When you return the entries, keep every word and mark exactly as it is.

Stored items from a collection:
----
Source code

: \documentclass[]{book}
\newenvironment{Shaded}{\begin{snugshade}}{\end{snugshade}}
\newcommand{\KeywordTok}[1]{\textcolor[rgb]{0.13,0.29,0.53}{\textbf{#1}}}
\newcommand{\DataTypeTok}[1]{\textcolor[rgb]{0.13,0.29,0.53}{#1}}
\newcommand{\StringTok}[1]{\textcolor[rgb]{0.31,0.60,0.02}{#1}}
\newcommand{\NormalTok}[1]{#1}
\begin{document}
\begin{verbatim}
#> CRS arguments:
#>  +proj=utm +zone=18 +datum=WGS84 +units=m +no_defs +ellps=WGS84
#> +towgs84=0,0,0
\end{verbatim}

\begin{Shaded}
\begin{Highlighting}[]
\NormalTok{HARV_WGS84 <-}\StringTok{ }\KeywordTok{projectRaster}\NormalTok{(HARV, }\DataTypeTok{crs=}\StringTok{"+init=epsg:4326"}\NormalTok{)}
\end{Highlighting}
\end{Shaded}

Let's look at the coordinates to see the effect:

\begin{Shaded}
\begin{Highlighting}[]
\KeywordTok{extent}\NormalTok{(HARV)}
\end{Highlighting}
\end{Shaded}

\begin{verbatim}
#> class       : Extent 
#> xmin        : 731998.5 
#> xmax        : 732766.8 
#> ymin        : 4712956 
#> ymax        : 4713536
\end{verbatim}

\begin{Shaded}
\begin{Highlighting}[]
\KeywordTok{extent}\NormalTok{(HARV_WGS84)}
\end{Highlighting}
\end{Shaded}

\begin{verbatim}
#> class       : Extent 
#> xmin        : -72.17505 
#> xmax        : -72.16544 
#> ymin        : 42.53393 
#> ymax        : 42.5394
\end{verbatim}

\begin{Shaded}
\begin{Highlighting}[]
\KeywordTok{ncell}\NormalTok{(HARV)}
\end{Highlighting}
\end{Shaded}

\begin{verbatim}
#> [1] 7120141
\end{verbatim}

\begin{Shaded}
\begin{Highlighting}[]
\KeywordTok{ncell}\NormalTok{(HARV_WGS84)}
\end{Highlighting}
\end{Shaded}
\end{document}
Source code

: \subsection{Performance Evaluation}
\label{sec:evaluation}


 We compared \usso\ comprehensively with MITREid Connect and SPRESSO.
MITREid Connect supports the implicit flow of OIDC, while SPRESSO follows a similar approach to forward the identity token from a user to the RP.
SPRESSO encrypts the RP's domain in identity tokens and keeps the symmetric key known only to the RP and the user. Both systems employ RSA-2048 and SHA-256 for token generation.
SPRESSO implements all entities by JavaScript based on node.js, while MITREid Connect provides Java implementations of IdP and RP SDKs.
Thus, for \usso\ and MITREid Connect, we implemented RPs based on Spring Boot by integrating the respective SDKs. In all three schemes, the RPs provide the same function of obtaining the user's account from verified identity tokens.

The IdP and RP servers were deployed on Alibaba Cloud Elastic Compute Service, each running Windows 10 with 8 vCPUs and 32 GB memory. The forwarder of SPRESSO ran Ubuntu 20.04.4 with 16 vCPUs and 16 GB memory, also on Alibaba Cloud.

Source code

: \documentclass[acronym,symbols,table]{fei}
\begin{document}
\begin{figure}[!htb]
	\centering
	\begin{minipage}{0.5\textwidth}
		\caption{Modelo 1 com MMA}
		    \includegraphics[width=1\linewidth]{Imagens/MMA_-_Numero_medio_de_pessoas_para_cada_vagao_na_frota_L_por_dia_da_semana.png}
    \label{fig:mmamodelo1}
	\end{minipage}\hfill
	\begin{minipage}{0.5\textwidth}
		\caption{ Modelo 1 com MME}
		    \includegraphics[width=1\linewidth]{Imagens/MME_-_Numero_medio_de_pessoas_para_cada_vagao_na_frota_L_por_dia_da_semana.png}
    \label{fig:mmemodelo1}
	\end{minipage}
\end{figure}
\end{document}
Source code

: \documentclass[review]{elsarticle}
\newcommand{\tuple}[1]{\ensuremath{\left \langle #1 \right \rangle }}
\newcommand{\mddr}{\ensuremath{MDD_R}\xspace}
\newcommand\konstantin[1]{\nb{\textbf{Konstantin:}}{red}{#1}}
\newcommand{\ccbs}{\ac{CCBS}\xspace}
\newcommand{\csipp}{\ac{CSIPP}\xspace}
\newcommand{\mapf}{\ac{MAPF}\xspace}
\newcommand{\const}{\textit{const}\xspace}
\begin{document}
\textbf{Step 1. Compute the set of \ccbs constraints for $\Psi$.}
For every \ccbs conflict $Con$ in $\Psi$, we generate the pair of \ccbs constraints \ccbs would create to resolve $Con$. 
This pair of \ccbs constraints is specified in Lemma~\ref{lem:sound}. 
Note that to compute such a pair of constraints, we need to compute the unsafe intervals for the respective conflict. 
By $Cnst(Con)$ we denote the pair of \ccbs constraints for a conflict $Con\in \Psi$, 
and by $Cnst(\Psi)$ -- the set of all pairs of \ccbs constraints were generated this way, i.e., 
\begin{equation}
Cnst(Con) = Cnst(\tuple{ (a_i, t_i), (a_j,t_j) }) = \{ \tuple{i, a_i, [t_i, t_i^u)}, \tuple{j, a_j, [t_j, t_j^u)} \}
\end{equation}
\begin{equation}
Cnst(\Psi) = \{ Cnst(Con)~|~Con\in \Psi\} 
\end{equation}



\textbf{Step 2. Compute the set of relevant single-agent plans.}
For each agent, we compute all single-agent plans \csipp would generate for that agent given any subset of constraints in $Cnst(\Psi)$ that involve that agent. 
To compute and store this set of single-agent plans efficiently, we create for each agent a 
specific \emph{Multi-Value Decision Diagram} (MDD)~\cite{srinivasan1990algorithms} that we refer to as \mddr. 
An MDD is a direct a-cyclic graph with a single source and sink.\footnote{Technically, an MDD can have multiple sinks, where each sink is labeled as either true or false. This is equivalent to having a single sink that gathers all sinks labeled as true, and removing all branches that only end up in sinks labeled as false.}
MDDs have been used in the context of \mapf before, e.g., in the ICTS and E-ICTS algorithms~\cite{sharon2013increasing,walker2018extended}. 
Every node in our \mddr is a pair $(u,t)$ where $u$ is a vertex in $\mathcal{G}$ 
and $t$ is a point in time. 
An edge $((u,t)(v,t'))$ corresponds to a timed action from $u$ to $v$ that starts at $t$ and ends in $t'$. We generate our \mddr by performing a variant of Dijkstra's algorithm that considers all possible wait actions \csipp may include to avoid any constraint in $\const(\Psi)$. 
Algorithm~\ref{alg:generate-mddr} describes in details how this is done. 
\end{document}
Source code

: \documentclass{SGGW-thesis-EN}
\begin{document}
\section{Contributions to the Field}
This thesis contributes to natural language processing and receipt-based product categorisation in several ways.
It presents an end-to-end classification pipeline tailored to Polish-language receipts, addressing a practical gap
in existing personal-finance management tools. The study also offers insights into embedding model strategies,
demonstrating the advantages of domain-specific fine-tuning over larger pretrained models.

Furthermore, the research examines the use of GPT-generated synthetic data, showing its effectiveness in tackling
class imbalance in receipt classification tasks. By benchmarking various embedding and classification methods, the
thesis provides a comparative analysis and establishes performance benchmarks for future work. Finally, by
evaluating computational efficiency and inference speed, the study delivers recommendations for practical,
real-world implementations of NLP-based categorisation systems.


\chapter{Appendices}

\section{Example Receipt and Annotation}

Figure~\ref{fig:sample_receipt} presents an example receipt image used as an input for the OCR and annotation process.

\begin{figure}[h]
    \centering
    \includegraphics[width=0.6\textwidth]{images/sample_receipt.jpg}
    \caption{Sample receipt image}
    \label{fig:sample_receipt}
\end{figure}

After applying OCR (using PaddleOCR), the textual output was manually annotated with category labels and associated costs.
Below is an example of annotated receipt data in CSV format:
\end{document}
----
- [Task response]:
Source code

: \documentclass[]{book}
\newenvironment{Shaded}{\begin{snugshade}}{\end{snugshade}}
\newcommand{\KeywordTok}[1]{\textcolor[rgb]{0.13,0.29,0.53}{\textbf{#1}}}
\newcommand{\DataTypeTok}[1]{\textcolor[rgb]{0.13,0.29,0.53}{#1}}
\newcommand{\StringTok}[1]{\textcolor[rgb]{0.31,0.60,0.02}{#1}}
\newcommand{\NormalTok}[1]{#1}
\begin{document}
\begin{verbatim}
#> CRS arguments:
#>  +proj=utm +zone=18 +datum=WGS84 +units=m +no_defs +ellps=WGS84
#> +towgs84=0,0,0
\end{verbatim}

\begin{Shaded}
\begin{Highlighting}[]
\NormalTok{HARV_WGS84 <-}\StringTok{ }\KeywordTok{projectRaster}\NormalTok{(HARV, }\DataTypeTok{crs=}\StringTok{"+init=epsg:4326"}\NormalTok{)}
\end{Highlighting}
\end{Shaded}

Let's look at the coordinates to see the effect:

\begin{Shaded}
\begin{Highlighting}[]
\KeywordTok{extent}\NormalTok{(HARV)}
\end{Highlighting}
\end{Shaded}

\begin{verbatim}
#> class       : Extent 
#> xmin        : 731998.5 
#> xmax        : 732766.8 
#> ymin        : 4712956 
#> ymax        : 4713536
\end{verbatim}

\begin{Shaded}
\begin{Highlighting}[]
\KeywordTok{extent}\NormalTok{(HARV_WGS84)}
\end{Highlighting}
\end{Shaded}

\begin{verbatim}
#> class       : Extent 
#> xmin        : -72.17505 
#> xmax        : -72.16544 
#> ymin        : 42.53393 
#> ymax        : 42.5394
\end{verbatim}

\begin{Shaded}
\begin{Highlighting}[]
\KeywordTok{ncell}\NormalTok{(HARV)}
\end{Highlighting}
\end{Shaded}

\begin{verbatim}
#> [1] 7120141
\end{verbatim}

\begin{Shaded}
\begin{Highlighting}[]
\KeywordTok{ncell}\NormalTok{(HARV_WGS84)}
\end{Highlighting}
\end{Shaded}
\end{document}
Source code

: \subsection{Performance Evaluation}
\label{sec:evaluation}


 We compared \usso\ comprehensively with MITREid Connect and SPRESSO.
MITREid Connect supports the implicit flow of OIDC, while SPRESSO follows a similar approach to forward the identity token from a user to the RP.
SPRESSO encrypts the RP's domain in identity tokens and keeps the symmetric key known only to the RP and the user. Both systems employ RSA-2048 and SHA-256 for token generation.
SPRESSO implements all entities by JavaScript based on node.js, while MITREid Connect provides Java implementations of IdP and RP SDKs.
Thus, for \usso\ and MITREid Connect, we implemented RPs based on Spring Boot by integrating the respective SDKs. In all three schemes, the RPs provide the same function of obtaining the user's account from verified identity tokens.

The IdP and RP servers were deployed on Alibaba Cloud Elastic Compute Service, each running Windows 10 with 8 vCPUs and 32 GB memory. The forwarder of SPRESSO ran Ubuntu 20.04.4 with 16 vCPUs and 16 GB memory, also on Alibaba Cloud.

Source code

: \documentclass[acronym,symbols,table]{fei}
\begin{document}
\begin{figure}[!htb]
	\centering
	\begin{minipage}{0.5\textwidth}
		\caption{Modelo 1 com MMA}
		    \includegraphics[width=1\linewidth]{Imagens/MMA_-_Numero_medio_de_pessoas_para_cada_vagao_na_frota_L_por_dia_da_semana.png}
    \label{fig:mmamodelo1}
	\end{minipage}\hfill
	\begin{minipage}{0.5\textwidth}
		\caption{ Modelo 1 com MME}
		    \includegraphics[width=1\linewidth]{Imagens/MME_-_Numero_medio_de_pessoas_para_cada_vagao_na_frota_L_por_dia_da_semana.png}
    \label{fig:mmemodelo1}
	\end{minipage}
\end{figure}
\end{document}
Source code

: \documentclass[review]{elsarticle}
\newcommand{\tuple}[1]{\ensuremath{\left \langle #1 \right \rangle }}
\newcommand{\mddr}{\ensuremath{MDD_R}\xspace}
\newcommand\konstantin[1]{\nb{\textbf{Konstantin:}}{red}{#1}}
\newcommand{\ccbs}{\ac{CCBS}\xspace}
\newcommand{\csipp}{\ac{CSIPP}\xspace}
\newcommand{\mapf}{\ac{MAPF}\xspace}
\newcommand{\const}{\textit{const}\xspace}
\begin{document}
\textbf{Step 1. Compute the set of \ccbs constraints for $\Psi$.}
For every \ccbs conflict $Con$ in $\Psi$, we generate the pair of \ccbs constraints \ccbs would create to resolve $Con$. 
This pair of \ccbs constraints is specified in Lemma~\ref{lem:sound}. 
Note that to compute such a pair of constraints, we need to compute the unsafe intervals for the respective conflict. 
By $Cnst(Con)$ we denote the pair of \ccbs constraints for a conflict $Con\in \Psi$, 
and by $Cnst(\Psi)$ -- the set of all pairs of \ccbs constraints were generated this way, i.e., 
\begin{equation}
Cnst(Con) = Cnst(\tuple{ (a_i, t_i), (a_j,t_j) }) = \{ \tuple{i, a_i, [t_i, t_i^u)}, \tuple{j, a_j, [t_j, t_j^u)} \}
\end{equation}
\begin{equation}
Cnst(\Psi) = \{ Cnst(Con)~|~Con\in \Psi\} 
\end{equation}



\textbf{Step 2. Compute the set of relevant single-agent plans.}
For each agent, we compute all single-agent plans \csipp would generate for that agent given any subset of constraints in $Cnst(\Psi)$ that involve that agent. 
To compute and store this set of single-agent plans efficiently, we create for each agent a 
specific \emph{Multi-Value Decision Diagram} (MDD)~\cite{srinivasan1990algorithms} that we refer to as \mddr. 
An MDD is a direct a-cyclic graph with a single source and sink.\footnote{Technically, an MDD can have multiple sinks, where each sink is labeled as either true or false. This is equivalent to having a single sink that gathers all sinks labeled as true, and removing all branches that only end up in sinks labeled as false.}
MDDs have been used in the context of \mapf before, e.g., in the ICTS and E-ICTS algorithms~\cite{sharon2013increasing,walker2018extended}. 
Every node in our \mddr is a pair $(u,t)$ where $u$ is a vertex in $\mathcal{G}$ 
and $t$ is a point in time. 
An edge $((u,t)(v,t'))$ corresponds to a timed action from $u$ to $v$ that starts at $t$ and ends in $t'$. We generate our \mddr by performing a variant of Dijkstra's algorithm that considers all possible wait actions \csipp may include to avoid any constraint in $\const(\Psi)$. 
Algorithm~\ref{alg:generate-mddr} describes in details how this is done. 
\end{document}
Source code

: \documentclass{SGGW-thesis-EN}
\begin{document}
\section{Contributions to the Field}
This thesis contributes to natural language processing and receipt-based product categorisation in several ways.
It presents an end-to-end classification pipeline tailored to Polish-language receipts, addressing a practical gap
in existing personal-finance management tools. The study also offers insights into embedding model strategies,
demonstrating the advantages of domain-specific fine-tuning over larger pretrained models.

Furthermore, the research examines the use of GPT-generated synthetic data, showing its effectiveness in tackling
class imbalance in receipt classification tasks. By benchmarking various embedding and classification methods, the
thesis provides a comparative analysis and establishes performance benchmarks for future work. Finally, by
evaluating computational efficiency and inference speed, the study delivers recommendations for practical,
real-world implementations of NLP-based categorisation systems.


\chapter{Appendices}

\section{Example Receipt and Annotation}

Figure~\ref{fig:sample_receipt} presents an example receipt image used as an input for the OCR and annotation process.

\begin{figure}[h]
    \centering
    \includegraphics[width=0.6\textwidth]{images/sample_receipt.jpg}
    \caption{Sample receipt image}
    \label{fig:sample_receipt}
\end{figure}

After applying OCR (using PaddleOCR), the textual output was manually annotated with category labels and associated costs.
Below is an example of annotated receipt data in CSV format:
\end{document}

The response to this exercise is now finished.